For the impression given by this explanation becoming the primary one for the long running PIRA campaign is that it was waged primarily for equality of civic rights. And while the violent response to the demand for civil rights was the fuel that drove many into the ranks of the IRAs, it was not the objective for which the PIRA fought for a quarter of a century.
Moreover, the very existence of the Official IRA (OIRA) when the conflagration was igniting, and who chose to go down a different path, illustrates that the long military campaign was not an unavoidable outcome, even after Bloody Sunday. This is not to traduce young men and women like McGuinness, whose reaction is understandable given the circumstances. But understanding their motivations does not remove the need for criticism. The question remains, were they, the PIRA, correct to respond militarily and for so long?
The question should be approached as one of strategy and goals, rather than one of just moral outrage. War is itself an outrage and once the guns are firing, atrocities abound. These are to be deplored and minimised, but they never settle the question of whether war is justified or not; that depends on the objectives of the campaign, the context, and whether greater evils can be prevented by recourse to military action now.
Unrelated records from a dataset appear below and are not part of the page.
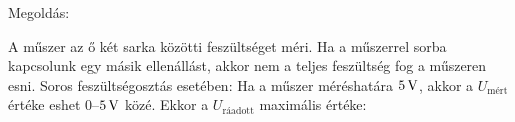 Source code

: 
\ifdefined\megoldas

 Megoldás: 

 A műszer az ő két sarka közötti feszültséget méri. Ha a műszerrel sorba kapcsolunk egy másik ellenállást, akkor nem a teljes feszültség fog a műszeren esni. Soros feszültségosztás esetében:
 Ha a műszer méréshatára $5\mathrm{\, V}$, akkor a $U_\text{mért}$ értéke eshet $0$--$5\mathrm{\, V}$ közé. Ekkor a $U_\text{ráadott}$ maximális értéke:

\fi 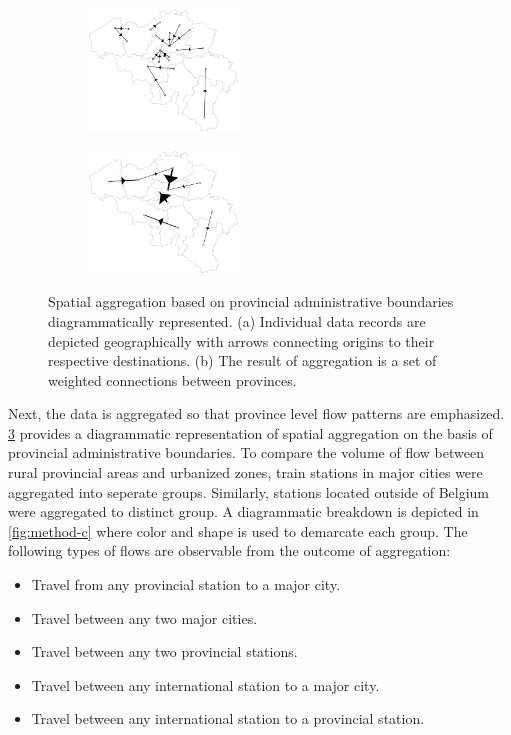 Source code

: \documentclass{sig-alternate}
\begin{document}
\begin{figure}[h]
  \centering
  \begin{subfigure}{.2375\textwidth}
    \includegraphics[width=4cm]{method-a.pdf}\\
    \subcaption{} %
    \label{fig:method-a}
  \end{subfigure}%
  \begin{subfigure}{.2375\textwidth}
    \includegraphics[width=4cm]{method-b.pdf}\\
    \subcaption{} %
    \label{fig:method-b}
  \end{subfigure}%
  \vspace{5.0pt}%
  \caption{Spatial aggregation based on provincial administrative boundaries diagrammatically represented. (a) Individual data records are depicted geographically with arrows connecting origins to their respective destinations. (b) The result of aggregation is a set of weighted connections between provinces.}
  \label{fig:method-ab}
\end{figure}

Next, the data is aggregated so that province level flow patterns are emphasized.
\cref{fig:method-ab} provides a diagrammatic representation of spatial aggregation on the basis of provincial administrative boundaries.
To compare the volume of flow between rural provincial areas and urbanized zones, train stations in major cities were aggregated into seperate groups. 
Similarly, stations located outside of Belgium were aggregated to distinct group. 
A diagrammatic breakdown is depicted in \cref{fig:method-c} where color and shape is used to demarcate each group.
The following types of flows are observable from the outcome of aggregation:

\begin{itemize}
  \item Travel from any provincial station to a major city.
  \item Travel between any two major cities.
  \item Travel between any two provincial stations.
  \item Travel between any international station to a major city.
  \item Travel between any international station to a provincial station.
\end{itemize}
\end{document}
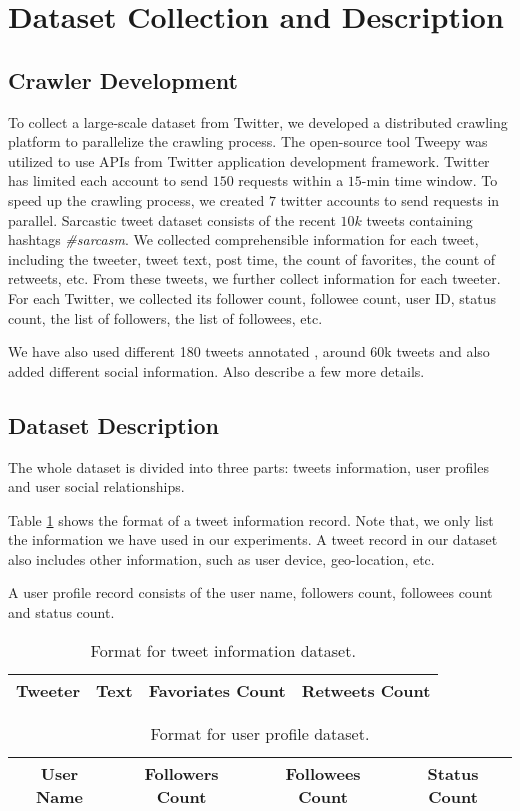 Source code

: \section{Dataset Collection and Description}
\label{sec:dataset}
\subsection{Crawler Development}
To collect a large-scale dataset from Twitter, we developed a distributed crawling platform to parallelize the crawling process. The open-source tool Tweepy was utilized to use APIs from Twitter application development framework. Twitter has limited each account to send $150$ requests within a $15$-min time window. To speed up the crawling process, we created $7$ twitter accounts to send requests in parallel. Sarcastic tweet dataset consists of the recent $10k$ tweets containing hashtags \emph{\#sarcasm}. We collected comprehensible information for each tweet, including the tweeter, tweet text, post time, the count of favorites, the count of retweets, etc. From these tweets, we further collect information for each tweeter. For each Twitter, we collected its follower count, followee count, user ID, status count, the list of followers, the list of followees, etc.

We have also used different 180 tweets annotated \cite{davidov10}, around 60k tweets \cite{tomas14} and also added different social information. Also describe a few more details.\\

\subsection{Dataset Description}
The whole dataset is divided into three parts: tweets information, user profiles and user social relationships.

Table \ref{tab:tweet information} shows the format of a tweet information record. Note that, we only list the information we have used in our experiments. A tweet record in our dataset also includes other information, such as user device, geo-location, etc. 

A user profile record consists of the user name, followers count, followees count and status count. 

\begin{table}[htpb]
\centering
\begin{tabular}{|c|c|c|c|}
\hline
Tweeter  & Text  & Favoriates Count & Retweets Count \\
\hline
\end{tabular}
\caption{Format for tweet information dataset.}
\label{tab:tweet information}
\end{table}

\begin{table}[htpb]
\centering
\begin{tabular}{|c|c|c|c|}
\hline
User Name & Followers Count & Followees Count & Status Count \\
\hline
\end{tabular}
\caption{Format for user profile dataset.}
\label{tab:user profile}
\end{table}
And that is a political question, requiring an analysis of the political possibilities and their potential at any given juncture. It is here that the weakness of the early Provisional movement is located. For, contrary to the modern playing up of their support for the northern civil rights movement, they chose instead to prioritise military conflict with the British State. This was not just a reaction to the loyalist mobs or the RUC. The PIRA were very clear that their goal was to force a British withdrawal through military force. The massive increase in recruits, as well as the weakening of the Stormont regime on foot of the civil rights disturbances created a relatively favourable context for waging that campaign; they were not the underlying reason for it.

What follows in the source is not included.